Diamond and S. Boyd, Journal of Machine Learning Research, 17(83):1-5, 2016.
[3] ServiceSs: an interoperable programming framework for the Cloud, Journal of Grid Computing, March 2014, Volume 12, Issue 1, pp 67–91, Lordan, F., E. Tejedor, J. Ejarque, R. Rafanell, J. Álvarez, F. Marozzo, D. Lezzi, R. Sirvent, D. Talia, and R. M. Badia, DOI: 10.1007/s10723-013-9272-5
[5] https://github.com/ibidaas/knowledge_repository/tree/master/tools_techn…
[6] J. Álvarez Cid-Fuentes, S. Solà, P. Álvarez, A. Castro-Ginard, and R. M. Badia, “dislib: Large Scale High Performance Machine Learning in Python”, in Proceedings of the 15th International Conference on eScience, 2019, pp. 96-105.
[7] https://ec.europa.eu/jrc/sites/jrcsh/files/booklet-a4_innovation_radar…
The implementation can be used to train various Machine Learning models, including regression, classification, clustering over a computer cluster over which COMPSs has been installed.
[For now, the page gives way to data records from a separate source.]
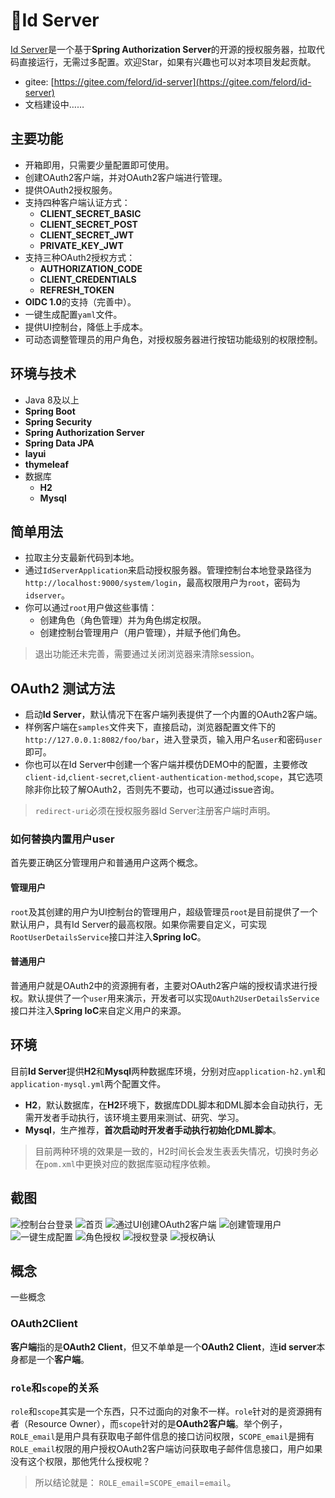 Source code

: # 🚀Id Server
[Id Server](https://github.com/NotFound403/id-server)是一个基于**Spring Authorization Server**的开源的授权服务器，拉取代码直接运行，无需过多配置。欢迎Star，如果有兴趣也可以对本项目发起贡献。
- gitee: [https://gitee.com/felord/id-server](https://gitee.com/felord/id-server)
- 文档建设中……
## 主要功能
- 开箱即用，只需要少量配置即可使用。
- 创建OAuth2客户端，并对OAuth2客户端进行管理。
- 提供OAuth2授权服务。
- 支持四种客户端认证方式：
  - **CLIENT_SECRET_BASIC**
  - **CLIENT_SECRET_POST**
  - **CLIENT_SECRET_JWT**
  - **PRIVATE_KEY_JWT**
- 支持三种OAuth2授权方式：
  - **AUTHORIZATION_CODE**
  - **CLIENT_CREDENTIALS**
  - **REFRESH_TOKEN**
- **OIDC 1.0**的支持（完善中）。
- 一键生成配置`yaml`文件。
- 提供UI控制台，降低上手成本。
- 可动态调整管理员的用户角色，对授权服务器进行按钮功能级别的权限控制。
## 环境与技术
- Java 8及以上
- **Spring Boot**
- **Spring Security**
- **Spring Authorization Server**
- **Spring Data JPA**
- **layui**
- **thymeleaf**
- 数据库
  - **H2**
  - **Mysql**

## 简单用法
- 拉取主分支最新代码到本地。
- 通过`IdServerApplication`来启动授权服务器。管理控制台本地登录路径为`http://localhost:9000/system/login`，最高权限用户为`root`，密码为`idserver`。
- 你可以通过`root`用户做这些事情：
  - 创建角色（角色管理）并为角色绑定权限。
  - 创建控制台管理用户（用户管理），并赋予他们角色。
> 退出功能还未完善，需要通过关闭浏览器来清除session。
## OAuth2 测试方法
- 启动**Id Server**，默认情况下在客户端列表提供了一个内置的OAuth2客户端。
- 样例客户端在`samples`文件夹下，直接启动，浏览器配置文件下的`http://127.0.0.1:8082/foo/bar`，进入登录页，输入用户名`user`和密码`user`即可。
- 你也可以在Id Server中创建一个客户端并模仿DEMO中的配置，主要修改`client-id`,`client-secret`,`client-authentication-method`,`scope`，其它选项除非你比较了解OAuth2，否则先不要动，也可以通过issue咨询。
> `redirect-uri`必须在授权服务器Id Server注册客户端时声明。
### 如何替换内置用户user
首先要正确区分管理用户和普通用户这两个概念。
#### 管理用户
`root`及其创建的用户为UI控制台的管理用户，超级管理员`root`是目前提供了一个默认用户，具有Id Server的最高权限。如果你需要自定义，可实现`RootUserDetailsService`接口并注入**Spring IoC**。
#### 普通用户
普通用户就是OAuth2中的资源拥有者，主要对OAuth2客户端的授权请求进行授权。默认提供了一个`user`用来演示，开发者可以实现`OAuth2UserDetailsService`接口并注入**Spring IoC**来自定义用户的来源。
## 环境
目前**Id Server**提供**H2**和**Mysql**两种数据库环境，分别对应`application-h2.yml`和`application-mysql.yml`两个配置文件。
- **H2**，默认数据库，在**H2**环境下，数据库DDL脚本和DML脚本会自动执行，无需开发者手动执行，该环境主要用来测试、研究、学习。
- **Mysql**，生产推荐，**首次启动时开发者手动执行初始化DML脚本**。
> 目前两种环境的效果是一致的，H2时间长会发生表丢失情况，切换时务必在`pom.xml`中更换对应的数据库驱动程序依赖。
## 截图
![控制台台登录](https://asset.felord.cn/blog/20220512143700.png)
![首页](https://asset.felord.cn/blog/20220512134905.png)
![通过UI创建OAuth2客户端](https://asset.felord.cn/blog/20220512135204.png)
![创建管理用户](https://asset.felord.cn/blog/20220512135249.png)
![一键生成配置](https://asset.felord.cn/blog/20220513141607.gif)
![角色授权](https://asset.felord.cn/blog/20220512135420.png)
![授权登录](https://asset.felord.cn/blog/20220512143317.png)
![授权确认](https://asset.felord.cn/blog/20220512143550.png)

## 概念
一些概念
### OAuth2Client 

**客户端**指的是**OAuth2 Client**，但又不单单是一个**OAuth2 Client**，连**id server**本身都是一个**客户端**。

### `role`和`scope`的关系

`role`和`scope`其实是一个东西，只不过面向的对象不一样。`role`针对的是资源拥有者（Resource Owner），而`scope`针对的是**OAuth2客户端**。举个例子，`ROLE_email`是用户具有获取电子邮件信息的接口访问权限，`SCOPE_email`是拥有`ROLE_email`权限的用户授权OAuth2客户端访问获取电子邮件信息接口，用户如果没有这个权限，那他凭什么授权呢？
> 所以结论就是： `ROLE_email`=`SCOPE_email`=`email`。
Users can run a pre-defined Machine Learning model, or they can encode a new Machine Learning model by setting a different objective function for training. In this sense, the available implementation can be seen as a code template, where a new Machine Learning model can be obtained with a minor programming effort. Current implementation assumes that the input data is structured, organized into numerical-valued matrices, and split in multiple files, one per machine in the cluster. Parallel, scalable execution over the cluster is achieved by the inherent parallelization of ADMM and the underlying COMPSs runtime system.
Banking; Telecommunication; Manufacturing; potentially any other domain where a machine learning model needs to be trained over a structured dataset.
The solution offers a degree of flexibility with respect to some current commercial products for analyzing (Big) data based on Machine Learning algorithms, which typically have a pre-defined set of Machine Learning models with a limited ability for model parameter tuning.
The ADMM code template allows users – that have an understanding of training Machine Learning algorithms based on minimization of loss functions – to customize an alternative Machine Learning model that can be specified with a minimal additional coding effort. Parallelization is inherently taken care for the user’s advantage, by the nature of ADMM (which defines an embarrassingly parallel workflow) and COMPSs (able to generate the workflow from the source code and run it in parallel with the available resources). The solution may be combined with other companion tools like, e.g., the Hecuba data management system[1].
[1] Hecuba, https://github.com/bsc-dd/hecuba
This solution is novel essentially due to the reusability of the developed code, since with easy and small code changes new models can be supported. It is the first ADMM method implementation in COMPSs and corresponds to a novel addition to dislib. The technological novelty also lies in the integration of COMPSs and CVXPY through the ADMM framework to develop efficient methods for Machine Learning training. In this way, we exploit for the first time the benefits of parallel execution due to COMPSs, and the efficient convex optimization problems solutions due to CVXPY.